Harvard College will close its offices for minority students, LGBTQ students, and women and fold their staff and programs into a new center within the Office of Culture and Community, according to a Wednesday message from College Dean David J. Deming.
In place of the three centers, the College will establish the “Harvard Foundation” within the recently-formed OCC, under the College’s Dean of Students Office. Current staff from the Harvard College Women’s Center, Office for BGLTQ Student Life, and Foundation for Intercultural and Race Relations will be reassigned to the Foundation.
Roughly 50 employees worked at the three offices, including more than 15 student interns, according to archived versions of their websites.
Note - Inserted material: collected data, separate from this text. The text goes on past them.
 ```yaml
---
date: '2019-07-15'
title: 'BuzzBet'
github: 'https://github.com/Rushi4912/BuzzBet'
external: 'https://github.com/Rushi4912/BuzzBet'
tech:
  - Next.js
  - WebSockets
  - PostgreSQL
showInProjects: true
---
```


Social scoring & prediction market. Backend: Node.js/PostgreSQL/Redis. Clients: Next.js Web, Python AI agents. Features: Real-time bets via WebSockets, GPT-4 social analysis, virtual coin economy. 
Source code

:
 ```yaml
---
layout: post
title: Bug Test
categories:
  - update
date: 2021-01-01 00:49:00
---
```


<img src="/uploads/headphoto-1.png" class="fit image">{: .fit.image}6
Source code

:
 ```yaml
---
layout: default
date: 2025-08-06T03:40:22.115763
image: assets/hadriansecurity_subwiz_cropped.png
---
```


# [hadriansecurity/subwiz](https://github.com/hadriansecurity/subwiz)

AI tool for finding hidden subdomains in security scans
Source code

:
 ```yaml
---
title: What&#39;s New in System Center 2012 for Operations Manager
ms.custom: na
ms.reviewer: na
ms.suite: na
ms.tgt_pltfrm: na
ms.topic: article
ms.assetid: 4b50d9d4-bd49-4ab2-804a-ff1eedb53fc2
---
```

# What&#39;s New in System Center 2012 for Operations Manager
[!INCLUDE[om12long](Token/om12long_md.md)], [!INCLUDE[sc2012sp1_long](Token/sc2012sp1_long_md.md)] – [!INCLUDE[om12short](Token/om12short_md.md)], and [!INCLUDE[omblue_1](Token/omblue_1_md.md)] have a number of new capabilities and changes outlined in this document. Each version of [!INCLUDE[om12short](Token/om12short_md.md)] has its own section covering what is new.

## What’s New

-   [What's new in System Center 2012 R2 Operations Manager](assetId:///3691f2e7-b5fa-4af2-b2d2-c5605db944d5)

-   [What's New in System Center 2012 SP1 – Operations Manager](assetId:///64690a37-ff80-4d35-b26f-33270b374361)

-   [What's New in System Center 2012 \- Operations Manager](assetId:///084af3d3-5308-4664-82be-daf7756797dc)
“All College services remain available to every student,” Deming wrote in the email, which was sent to College staff. “ With this new structure, we embody our commitment to supporting our entire student body.”
The College quietly removed the websites for the three centers two weeks ago, replacing them with a work-in-progress page containing information about the OCC.
Alta Mauro, who previously served as an associate dean for inclusion and belonging, will lead the OCC at the College’s Dean of Students Office, assuming the title “Associate Dean of Students for Culture and Community.”
The Trump administration has repeatedly called on Harvard to end all diversity, equity, and inclusion programming as a condition for gaining back the billions in dollars of federal research funding the administration froze in April. A confidential memo sent to Harvard on April 3 by Trump administration lawyers — which laid out potential demands on the University — singled out the Foundation for Intercultural and Race Relations for “elimination.”
The University renamed its central Office of Equity, Diversity, Inclusion, and Belonging in late April. Since then, Harvard’s schools have worked to strip all references to DEI — as well as any programming linked to race and gender — from their websites and official titles.
The new Harvard Foundation will also include the College’s programs for veterans and members of the military; “religion, ethics, and spirituality work”; and low-income and first-generation students.
The three centers, located in the basements of freshman dorms, currently provide services to students including identity-based counseling and educational workshops.
The Foundation for Intercultural and Race Relations, the oldest of the three, was founded in 1981 and long known as the “Harvard Foundation.” It hosts programs including the annual Cultural Rhythms Show, which highlights performances of students from different cultural backgrounds, and the First Year Retreat and Experience, a freshman pre-orientation program for first-generation and low-income students.
The Women’s Center, founded in 2006 to promote gender equity, has focused its programming on advocating for women’s rights at the college, including through hosting panels with advocates and discussions on empowerment.
The Office of BGLTQ Student Life, known among students as the “QuOffice,” opened in 2012 after students protested for a more visible LGBTQ-specific space and a working group recommended its formation. It was founded to serve as a welcoming space for LGTBQ undergraduates and regularly hosted programming around sexual orientation and gender identity.
The OCC webpage — where links to the Women’s Center, Office for BGLTQ Student Life, and Foundation for Intercultural and Race Relations now redirect — was updated Wednesday, hours before the announcement, to include details about the new Harvard Foundation and its commitment that “each student is treated with equal dignity and respect.”
The site no longer makes specific references to women, LGBTQ, or minority students. It does feature webpages on the College’s support for veterans, first-generation and low-income students, and religious students.